◆ Records contained in a dataset ◆
= = = = = = =
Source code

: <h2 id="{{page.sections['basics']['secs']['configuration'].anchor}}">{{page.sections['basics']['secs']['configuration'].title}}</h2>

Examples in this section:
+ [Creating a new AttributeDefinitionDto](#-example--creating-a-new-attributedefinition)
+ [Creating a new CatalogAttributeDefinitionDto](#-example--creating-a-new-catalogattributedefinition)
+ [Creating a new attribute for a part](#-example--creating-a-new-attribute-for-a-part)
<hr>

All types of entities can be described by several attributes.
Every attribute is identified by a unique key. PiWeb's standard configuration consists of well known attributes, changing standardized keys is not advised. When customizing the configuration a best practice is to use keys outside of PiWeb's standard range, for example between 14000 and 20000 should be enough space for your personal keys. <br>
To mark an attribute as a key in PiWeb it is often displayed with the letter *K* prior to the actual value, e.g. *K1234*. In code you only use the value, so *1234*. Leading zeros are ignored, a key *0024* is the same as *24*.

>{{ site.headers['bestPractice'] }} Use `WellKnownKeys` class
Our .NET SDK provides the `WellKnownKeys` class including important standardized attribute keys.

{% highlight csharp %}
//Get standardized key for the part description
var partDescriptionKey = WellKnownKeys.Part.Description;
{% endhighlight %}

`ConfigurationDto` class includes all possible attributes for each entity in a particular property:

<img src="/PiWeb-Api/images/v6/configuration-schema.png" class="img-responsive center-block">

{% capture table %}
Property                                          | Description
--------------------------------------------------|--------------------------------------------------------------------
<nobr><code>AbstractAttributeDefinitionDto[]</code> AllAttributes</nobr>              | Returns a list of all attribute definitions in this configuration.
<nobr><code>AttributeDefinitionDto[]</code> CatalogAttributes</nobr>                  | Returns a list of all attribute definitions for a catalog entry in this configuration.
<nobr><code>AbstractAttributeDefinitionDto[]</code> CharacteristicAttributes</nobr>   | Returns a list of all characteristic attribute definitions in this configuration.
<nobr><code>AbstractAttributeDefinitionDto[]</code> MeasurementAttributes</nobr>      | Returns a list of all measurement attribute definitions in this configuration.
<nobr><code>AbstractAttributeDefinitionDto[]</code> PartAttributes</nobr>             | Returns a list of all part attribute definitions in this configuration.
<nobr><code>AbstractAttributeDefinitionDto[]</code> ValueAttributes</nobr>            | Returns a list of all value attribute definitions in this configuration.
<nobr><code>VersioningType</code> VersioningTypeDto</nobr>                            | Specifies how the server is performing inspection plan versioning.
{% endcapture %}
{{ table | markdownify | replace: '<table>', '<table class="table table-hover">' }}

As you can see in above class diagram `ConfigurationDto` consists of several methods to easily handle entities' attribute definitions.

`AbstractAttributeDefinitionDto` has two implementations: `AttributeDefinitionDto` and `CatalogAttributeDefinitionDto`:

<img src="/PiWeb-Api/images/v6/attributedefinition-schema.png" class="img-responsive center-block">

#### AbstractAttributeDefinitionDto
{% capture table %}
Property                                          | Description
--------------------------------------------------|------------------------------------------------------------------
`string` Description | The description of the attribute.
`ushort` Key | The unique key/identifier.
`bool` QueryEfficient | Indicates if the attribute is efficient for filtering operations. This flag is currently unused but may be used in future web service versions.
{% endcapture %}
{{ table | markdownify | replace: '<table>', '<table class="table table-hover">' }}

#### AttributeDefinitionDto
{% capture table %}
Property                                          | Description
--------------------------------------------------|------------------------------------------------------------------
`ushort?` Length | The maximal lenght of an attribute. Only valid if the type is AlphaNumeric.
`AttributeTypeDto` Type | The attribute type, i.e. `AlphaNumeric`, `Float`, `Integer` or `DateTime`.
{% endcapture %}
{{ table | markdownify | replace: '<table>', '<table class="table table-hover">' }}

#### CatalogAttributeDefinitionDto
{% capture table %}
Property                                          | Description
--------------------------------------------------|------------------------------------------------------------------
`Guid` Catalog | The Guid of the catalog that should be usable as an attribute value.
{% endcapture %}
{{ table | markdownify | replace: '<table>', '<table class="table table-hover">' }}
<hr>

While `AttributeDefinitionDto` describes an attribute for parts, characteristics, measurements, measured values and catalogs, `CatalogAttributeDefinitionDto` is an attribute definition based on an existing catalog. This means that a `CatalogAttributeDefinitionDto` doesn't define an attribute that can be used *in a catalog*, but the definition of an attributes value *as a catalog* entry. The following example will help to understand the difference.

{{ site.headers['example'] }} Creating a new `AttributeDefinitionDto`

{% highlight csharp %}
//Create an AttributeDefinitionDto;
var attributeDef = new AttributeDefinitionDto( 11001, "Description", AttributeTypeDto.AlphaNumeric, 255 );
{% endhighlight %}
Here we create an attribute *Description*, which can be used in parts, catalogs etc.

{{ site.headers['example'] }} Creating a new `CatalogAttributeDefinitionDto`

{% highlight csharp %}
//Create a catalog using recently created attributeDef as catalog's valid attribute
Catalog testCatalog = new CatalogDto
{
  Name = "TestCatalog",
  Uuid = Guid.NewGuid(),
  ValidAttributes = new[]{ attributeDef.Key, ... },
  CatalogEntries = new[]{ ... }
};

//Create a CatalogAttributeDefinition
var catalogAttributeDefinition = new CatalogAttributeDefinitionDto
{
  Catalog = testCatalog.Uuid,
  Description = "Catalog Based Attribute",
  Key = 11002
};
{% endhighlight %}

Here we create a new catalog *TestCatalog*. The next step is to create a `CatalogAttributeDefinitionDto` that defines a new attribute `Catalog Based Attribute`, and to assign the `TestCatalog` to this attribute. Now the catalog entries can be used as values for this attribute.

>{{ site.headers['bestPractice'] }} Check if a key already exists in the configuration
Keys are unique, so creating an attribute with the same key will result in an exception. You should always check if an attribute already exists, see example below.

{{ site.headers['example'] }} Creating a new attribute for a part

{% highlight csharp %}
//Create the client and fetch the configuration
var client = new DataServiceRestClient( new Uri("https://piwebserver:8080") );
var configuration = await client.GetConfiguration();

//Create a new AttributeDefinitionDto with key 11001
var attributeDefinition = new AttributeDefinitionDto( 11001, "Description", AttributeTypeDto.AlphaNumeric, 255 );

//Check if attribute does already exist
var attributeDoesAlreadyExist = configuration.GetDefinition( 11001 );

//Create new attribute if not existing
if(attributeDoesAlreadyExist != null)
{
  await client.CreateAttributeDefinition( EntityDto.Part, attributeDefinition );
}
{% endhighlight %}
= = = = = = =
◆ WHAT IS REQUIRED ◆
Nothing in the entries above should differ when you return them in full.

◆ OUTPUT ◆
Source code

: <h2 id="{{page.sections['basics']['secs']['configuration'].anchor}}">{{page.sections['basics']['secs']['configuration'].title}}</h2>

Examples in this section:
+ [Creating a new AttributeDefinitionDto](#-example--creating-a-new-attributedefinition)
+ [Creating a new CatalogAttributeDefinitionDto](#-example--creating-a-new-catalogattributedefinition)
+ [Creating a new attribute for a part](#-example--creating-a-new-attribute-for-a-part)
<hr>

All types of entities can be described by several attributes.
Every attribute is identified by a unique key. PiWeb's standard configuration consists of well known attributes, changing standardized keys is not advised. When customizing the configuration a best practice is to use keys outside of PiWeb's standard range, for example between 14000 and 20000 should be enough space for your personal keys. <br>
To mark an attribute as a key in PiWeb it is often displayed with the letter *K* prior to the actual value, e.g. *K1234*. In code you only use the value, so *1234*. Leading zeros are ignored, a key *0024* is the same as *24*.

>{{ site.headers['bestPractice'] }} Use `WellKnownKeys` class
Our .NET SDK provides the `WellKnownKeys` class including important standardized attribute keys.

{% highlight csharp %}
//Get standardized key for the part description
var partDescriptionKey = WellKnownKeys.Part.Description;
{% endhighlight %}

`ConfigurationDto` class includes all possible attributes for each entity in a particular property:

<img src="/PiWeb-Api/images/v6/configuration-schema.png" class="img-responsive center-block">

{% capture table %}
Property                                          | Description
--------------------------------------------------|--------------------------------------------------------------------
<nobr><code>AbstractAttributeDefinitionDto[]</code> AllAttributes</nobr>              | Returns a list of all attribute definitions in this configuration.
<nobr><code>AttributeDefinitionDto[]</code> CatalogAttributes</nobr>                  | Returns a list of all attribute definitions for a catalog entry in this configuration.
<nobr><code>AbstractAttributeDefinitionDto[]</code> CharacteristicAttributes</nobr>   | Returns a list of all characteristic attribute definitions in this configuration.
<nobr><code>AbstractAttributeDefinitionDto[]</code> MeasurementAttributes</nobr>      | Returns a list of all measurement attribute definitions in this configuration.
<nobr><code>AbstractAttributeDefinitionDto[]</code> PartAttributes</nobr>             | Returns a list of all part attribute definitions in this configuration.
<nobr><code>AbstractAttributeDefinitionDto[]</code> ValueAttributes</nobr>            | Returns a list of all value attribute definitions in this configuration.
<nobr><code>VersioningType</code> VersioningTypeDto</nobr>                            | Specifies how the server is performing inspection plan versioning.
{% endcapture %}
{{ table | markdownify | replace: '<table>', '<table class="table table-hover">' }}

As you can see in above class diagram `ConfigurationDto` consists of several methods to easily handle entities' attribute definitions.

`AbstractAttributeDefinitionDto` has two implementations: `AttributeDefinitionDto` and `CatalogAttributeDefinitionDto`:

<img src="/PiWeb-Api/images/v6/attributedefinition-schema.png" class="img-responsive center-block">

#### AbstractAttributeDefinitionDto
{% capture table %}
Property                                          | Description
--------------------------------------------------|------------------------------------------------------------------
`string` Description | The description of the attribute.
`ushort` Key | The unique key/identifier.
`bool` QueryEfficient | Indicates if the attribute is efficient for filtering operations. This flag is currently unused but may be used in future web service versions.
{% endcapture %}
{{ table | markdownify | replace: '<table>', '<table class="table table-hover">' }}

#### AttributeDefinitionDto
{% capture table %}
Property                                          | Description
--------------------------------------------------|------------------------------------------------------------------
`ushort?` Length | The maximal lenght of an attribute. Only valid if the type is AlphaNumeric.
`AttributeTypeDto` Type | The attribute type, i.e. `AlphaNumeric`, `Float`, `Integer` or `DateTime`.
{% endcapture %}
{{ table | markdownify | replace: '<table>', '<table class="table table-hover">' }}

#### CatalogAttributeDefinitionDto
{% capture table %}
Property                                          | Description
--------------------------------------------------|------------------------------------------------------------------
`Guid` Catalog | The Guid of the catalog that should be usable as an attribute value.
{% endcapture %}
{{ table | markdownify | replace: '<table>', '<table class="table table-hover">' }}
<hr>

While `AttributeDefinitionDto` describes an attribute for parts, characteristics, measurements, measured values and catalogs, `CatalogAttributeDefinitionDto` is an attribute definition based on an existing catalog. This means that a `CatalogAttributeDefinitionDto` doesn't define an attribute that can be used *in a catalog*, but the definition of an attributes value *as a catalog* entry. The following example will help to understand the difference.

{{ site.headers['example'] }} Creating a new `AttributeDefinitionDto`

{% highlight csharp %}
//Create an AttributeDefinitionDto;
var attributeDef = new AttributeDefinitionDto( 11001, "Description", AttributeTypeDto.AlphaNumeric, 255 );
{% endhighlight %}
Here we create an attribute *Description*, which can be used in parts, catalogs etc.

{{ site.headers['example'] }} Creating a new `CatalogAttributeDefinitionDto`

{% highlight csharp %}
//Create a catalog using recently created attributeDef as catalog's valid attribute
Catalog testCatalog = new CatalogDto
{
  Name = "TestCatalog",
  Uuid = Guid.NewGuid(),
  ValidAttributes = new[]{ attributeDef.Key, ... },
  CatalogEntries = new[]{ ... }
};

//Create a CatalogAttributeDefinition
var catalogAttributeDefinition = new CatalogAttributeDefinitionDto
{
  Catalog = testCatalog.Uuid,
  Description = "Catalog Based Attribute",
  Key = 11002
};
{% endhighlight %}

Here we create a new catalog *TestCatalog*. The next step is to create a `CatalogAttributeDefinitionDto` that defines a new attribute `Catalog Based Attribute`, and to assign the `TestCatalog` to this attribute. Now the catalog entries can be used as values for this attribute.

>{{ site.headers['bestPractice'] }} Check if a key already exists in the configuration
Keys are unique, so creating an attribute with the same key will result in an exception. You should always check if an attribute already exists, see example below.

{{ site.headers['example'] }} Creating a new attribute for a part

{% highlight csharp %}
//Create the client and fetch the configuration
var client = new DataServiceRestClient( new Uri("https://piwebserver:8080") );
var configuration = await client.GetConfiguration();

//Create a new AttributeDefinitionDto with key 11001
var attributeDefinition = new AttributeDefinitionDto( 11001, "Description", AttributeTypeDto.AlphaNumeric, 255 );

//Check if attribute does already exist
var attributeDoesAlreadyExist = configuration.GetDefinition( 11001 );

//Create new attribute if not existing
if(attributeDoesAlreadyExist != null)
{
  await client.CreateAttributeDefinition( EntityDto.Part, attributeDefinition );
}
{% endhighlight %}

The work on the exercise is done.